I also have this filter, and I also had problems with the prime button. Marineland customer service was awesome with sending me a replacement head. I give them an A+ in customer service. I had the bubble issue as well. You know those plastic hose clamps that they supply to attach the hoses to the inlet/outlet? They are not that great. I replaced them with metal band clamps and the bubbles stopped. Not saying that that will help you, but it did the trick for me.


----------



## Steverino (Jan 27, 2013)

Thanks Dizzy... 

Tonight I took the silver cover off and am now running the filter "naked" with just two clamps - want to see if any water shows up and where... Think I will also try your metal hose clamp idea too - it's an easy & cheap fix.


----------



## PlantedRich (Jul 21, 2010)

There are certainly times when using the shotgun approach actually is a good move. I sometimes forget that. Swapping in metal clamps to save hours is good thinking!!


----------



## Tammy n (Jul 27, 2018)

o.k, I recently purchased this filter. 360. the gasket was missing and customer service sent me a filter a.s.a.p. Put in in tonight and started it. Water still gushes out the sides. What am I doing wrong?


----------



## JohnQC (Oct 1, 2018)

Tammy n said:


> o.k, I recently purchased this filter. 360. the gasket was missing and customer service sent me a filter a.s.a.p. Put in in tonight and started it. Water still gushes out the sides. What am I doing wrong?
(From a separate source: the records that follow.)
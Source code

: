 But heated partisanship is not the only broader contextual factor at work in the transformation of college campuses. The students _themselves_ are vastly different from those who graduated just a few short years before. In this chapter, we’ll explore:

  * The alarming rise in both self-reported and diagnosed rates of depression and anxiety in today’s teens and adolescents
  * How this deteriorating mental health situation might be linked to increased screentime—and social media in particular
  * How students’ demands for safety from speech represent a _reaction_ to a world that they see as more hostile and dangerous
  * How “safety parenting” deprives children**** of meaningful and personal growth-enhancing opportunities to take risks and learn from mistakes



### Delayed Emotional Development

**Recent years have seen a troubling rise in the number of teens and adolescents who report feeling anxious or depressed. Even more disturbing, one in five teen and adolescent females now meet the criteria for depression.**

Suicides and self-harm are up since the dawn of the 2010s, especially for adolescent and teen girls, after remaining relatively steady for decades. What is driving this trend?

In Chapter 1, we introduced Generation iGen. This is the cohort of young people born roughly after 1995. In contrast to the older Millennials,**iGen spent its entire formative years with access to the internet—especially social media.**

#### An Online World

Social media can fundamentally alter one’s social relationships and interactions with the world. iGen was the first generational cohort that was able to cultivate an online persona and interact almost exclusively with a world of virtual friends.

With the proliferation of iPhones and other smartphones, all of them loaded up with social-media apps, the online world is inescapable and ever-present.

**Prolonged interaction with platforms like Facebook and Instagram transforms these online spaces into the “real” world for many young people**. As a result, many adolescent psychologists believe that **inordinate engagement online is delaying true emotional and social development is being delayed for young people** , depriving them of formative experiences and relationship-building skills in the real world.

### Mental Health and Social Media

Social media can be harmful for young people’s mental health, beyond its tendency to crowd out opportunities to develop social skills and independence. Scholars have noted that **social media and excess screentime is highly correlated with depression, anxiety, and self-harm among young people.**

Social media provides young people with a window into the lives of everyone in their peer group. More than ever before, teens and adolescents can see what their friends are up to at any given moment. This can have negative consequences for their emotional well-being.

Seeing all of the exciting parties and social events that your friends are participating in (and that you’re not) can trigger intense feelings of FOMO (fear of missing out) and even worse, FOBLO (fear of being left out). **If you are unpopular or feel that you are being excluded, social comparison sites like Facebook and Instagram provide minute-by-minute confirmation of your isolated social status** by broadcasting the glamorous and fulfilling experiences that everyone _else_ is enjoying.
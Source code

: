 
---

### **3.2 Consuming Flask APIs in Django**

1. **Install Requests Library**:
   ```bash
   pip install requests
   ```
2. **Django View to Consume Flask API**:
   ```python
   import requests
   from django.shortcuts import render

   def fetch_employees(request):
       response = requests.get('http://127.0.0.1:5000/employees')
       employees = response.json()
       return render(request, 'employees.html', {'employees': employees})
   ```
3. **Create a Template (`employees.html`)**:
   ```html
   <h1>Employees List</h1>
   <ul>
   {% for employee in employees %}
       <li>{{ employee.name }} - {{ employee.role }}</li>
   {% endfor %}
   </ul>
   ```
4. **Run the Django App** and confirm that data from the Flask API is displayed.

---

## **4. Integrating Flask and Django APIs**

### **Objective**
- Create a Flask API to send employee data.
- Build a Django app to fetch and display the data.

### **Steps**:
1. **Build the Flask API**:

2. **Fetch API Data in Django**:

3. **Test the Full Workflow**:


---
If you don't make sure the baskets are seated correctly, the filter will leak. It takes a little wiggling to feel it seat. If the baskets are over filled, it won't seat correctly. Take some media out and try again. I went through some frustration with it too.


----------



## gus6464 (Dec 19, 2011)

When you received the new the seals did you lube them with silicone grease before installing?


----------



## mtnbikeracer76 (Jan 29, 2017)

I had the C-220. When it worked, it worked perfectly. When I cleaned it, there was always a hassle getting it to seal properly and primed. Marineland discontinued the C-220 so I was SOL when it started to leak profusely.


----------